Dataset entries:
──────────
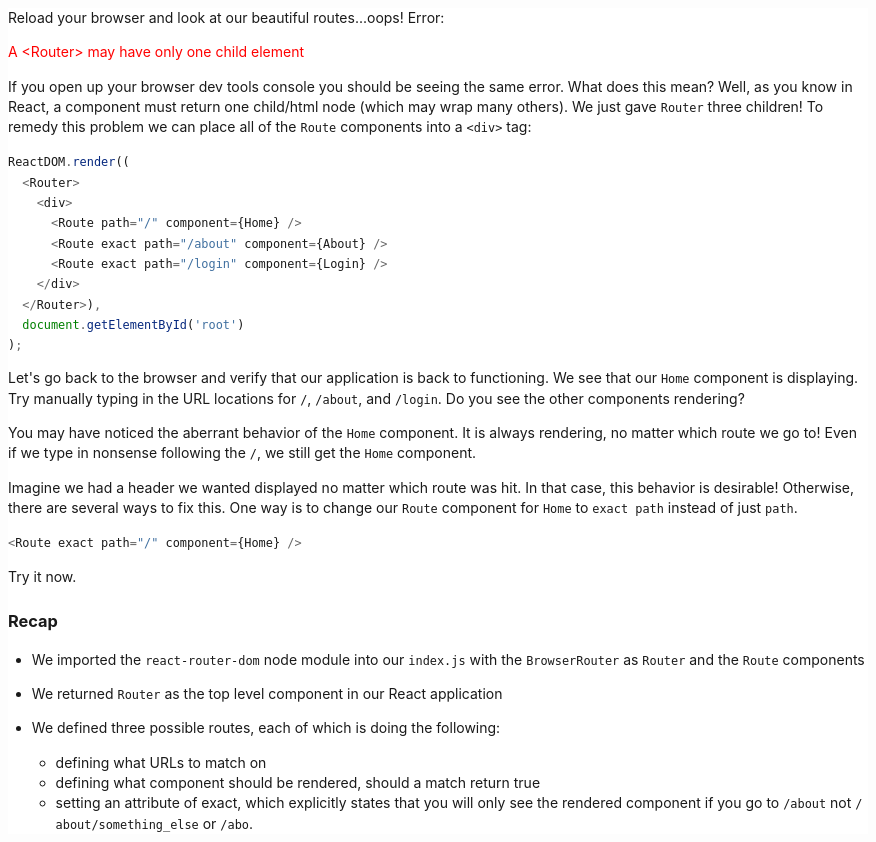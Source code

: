 Reload your browser and look at our beautiful routes...oops! Error:  

<span style='color:red'>A &lt;Router&gt; may have only one child element</span>

If you open up your browser dev tools console you should be seeing the same
error. What does this mean? Well, as you know in React, a component must return
one child/html node (which may wrap many others). We just gave `Router` three
children! To remedy this problem we can place all of the `Route` components
into a `<div>` tag:

```javascript
ReactDOM.render((
  <Router>
    <div>
      <Route path="/" component={Home} />
      <Route exact path="/about" component={About} />
      <Route exact path="/login" component={Login} />
    </div>
  </Router>),
  document.getElementById('root')
);
```

Let's go back to the browser and verify that our application is back to
functioning. We see that our `Home` component is displaying. Try manually
typing in the URL locations for `/`, `/about`, and `/login`. Do you see the
other components rendering?

You may have noticed the aberrant behavior of the `Home` component. It is
always rendering, no matter which route we go to! Even if we type in nonsense
following the `/`, we still get the `Home` component.

Imagine we had a header we wanted displayed no matter which route was hit. In
that case, this behavior is desirable! Otherwise, there are several ways to fix
this. One way is to change our `Route` component for `Home` to `exact path`
instead of just `path`.

```javascript
<Route exact path="/" component={Home} />
 ```

Try it now.

### Recap

* We imported the `react-router-dom` node module into our `index.js` with the
`BrowserRouter` as `Router` and the `Route` components

* We returned `Router` as the top level component in our React application

* We defined three possible routes, each of which is doing the following:
  * defining what URLs to match on
  * defining what component should be rendered, should a match return true
  * setting an attribute of exact, which explicitly states that you will only see
the rendered component if you go to `/about` not `/about/something_else` or
`/abo`.
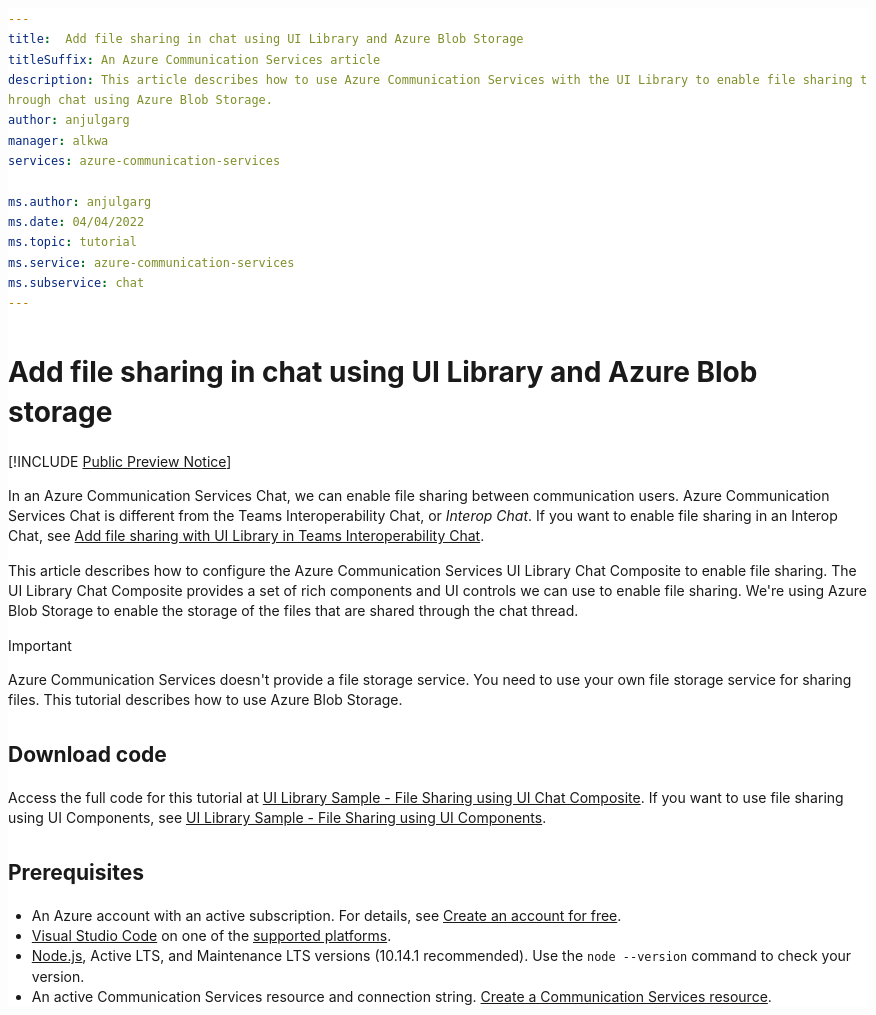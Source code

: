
 ```yaml
---
title:  Add file sharing in chat using UI Library and Azure Blob Storage 
titleSuffix: An Azure Communication Services article
description: This article describes how to use Azure Communication Services with the UI Library to enable file sharing through chat using Azure Blob Storage.
author: anjulgarg
manager: alkwa
services: azure-communication-services

ms.author: anjulgarg
ms.date: 04/04/2022
ms.topic: tutorial
ms.service: azure-communication-services
ms.subservice: chat
---
```


#  Add file sharing in chat using UI Library and Azure Blob storage

[!INCLUDE [Public Preview Notice](../includes/public-preview-include.md)]

In an Azure Communication Services Chat, we can enable file sharing between communication users. Azure Communication Services Chat is different from the Teams Interoperability Chat, or *Interop Chat*. If you want to enable file sharing in an Interop Chat, see [Add file sharing with UI Library in Teams Interoperability Chat](./file-sharing-tutorial-interop-chat.md).

This article describes how to configure the Azure Communication Services UI Library Chat Composite to enable file sharing. The UI Library Chat Composite provides a set of rich components and UI controls we can use to enable file sharing. We're using Azure Blob Storage to enable the storage of the files that are shared through the chat thread.

> [!IMPORTANT]
> Azure Communication Services doesn't provide a file storage service. You need to use your own file storage service for sharing files. This tutorial describes how to use Azure Blob Storage.

## Download code

Access the full code for this tutorial at [UI Library Sample - File Sharing using UI Chat Composite](https://github.com/Azure-Samples/communication-services-javascript-quickstarts/tree/main/ui-library-filesharing-chat-composite). If you want to use file sharing using UI Components, see [UI Library Sample - File Sharing using UI Components](https://github.com/Azure-Samples/communication-services-javascript-quickstarts/tree/main/ui-library-filesharing-ui-components).

## Prerequisites

- An Azure account with an active subscription. For details, see [Create an account for free](https://azure.microsoft.com/pricing/purchase-options/azure-account?cid=msft_learn).
- [Visual Studio Code](https://code.visualstudio.com/) on one of the [supported platforms](https://code.visualstudio.com/docs/supporting/requirements#_platforms).
- [Node.js](https://nodejs.org/), Active LTS, and Maintenance LTS versions (10.14.1 recommended). Use the `node --version` command to check your version.
- An active Communication Services resource and connection string. [Create a Communication Services resource](../quickstarts/create-communication-resource.md).
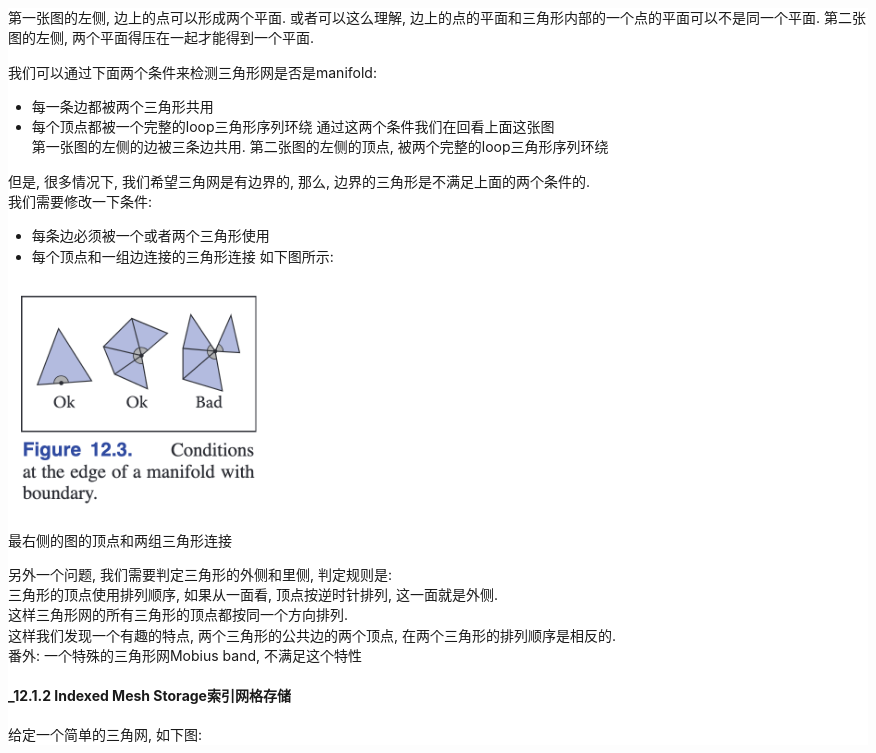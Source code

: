第一张图的左侧, 边上的点可以形成两个平面. 或者可以这么理解, 边上的点的平面和三角形内部的一个点的平面可以不是同一个平面. 
第二张图的左侧, 两个平面得压在一起才能得到一个平面. 

我们可以通过下面两个条件来检测三角形网是否是manifold:
- 每一条边都被两个三角形共用
- 每个顶点都被一个完整的loop三角形序列环绕
通过这两个条件我们在回看上面这张图  
第一张图的左侧的边被三条边共用. 第二张图的左侧的顶点, 被两个完整的loop三角形序列环绕

但是, 很多情况下, 我们希望三角网是有边界的, 那么, 边界的三角形是不满足上面的两个条件的.  
我们需要修改一下条件:
- 每条边必须被一个或者两个三角形使用
- 每个顶点和一组边连接的三角形连接
如下图所示:

<img src="./_images/triangle_mesh_manifold1.png" width=30%>  

最右侧的图的顶点和两组三角形连接

另外一个问题, 我们需要判定三角形的外侧和里侧, 判定规则是:  
三角形的顶点使用排列顺序, 如果从一面看, 顶点按逆时针排列, 这一面就是外侧.  
这样三角形网的所有三角形的顶点都按同一个方向排列.  
这样我们发现一个有趣的特点, 两个三角形的公共边的两个顶点, 在两个三角形的排列顺序是相反的.  
番外: 一个特殊的三角形网Mobius band, 不满足这个特性

#### _12.1.2 Indexed Mesh Storage索引网格存储

给定一个简单的三角网, 如下图:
──────────
▶ [About this exercise] Some lines above hold the word "with". Copy all of them.

▶ [Result]
* We imported the `react-router-dom` node module into our `index.js` with the
description: This article describes how to use Azure Communication Services with the UI Library to enable file sharing through chat using Azure Blob Storage.
In an Azure Communication Services Chat, we can enable file sharing between communication users. Azure Communication Services Chat is different from the Teams Interoperability Chat, or *Interop Chat*. If you want to enable file sharing in an Interop Chat, see [Add file sharing with UI Library in Teams Interoperability Chat](./file-sharing-tutorial-interop-chat.md).
- An Azure account with an active subscription. For details, see [Create an account for free](https://azure.microsoft.com/pricing/purchase-options/azure-account?cid=msft_learn).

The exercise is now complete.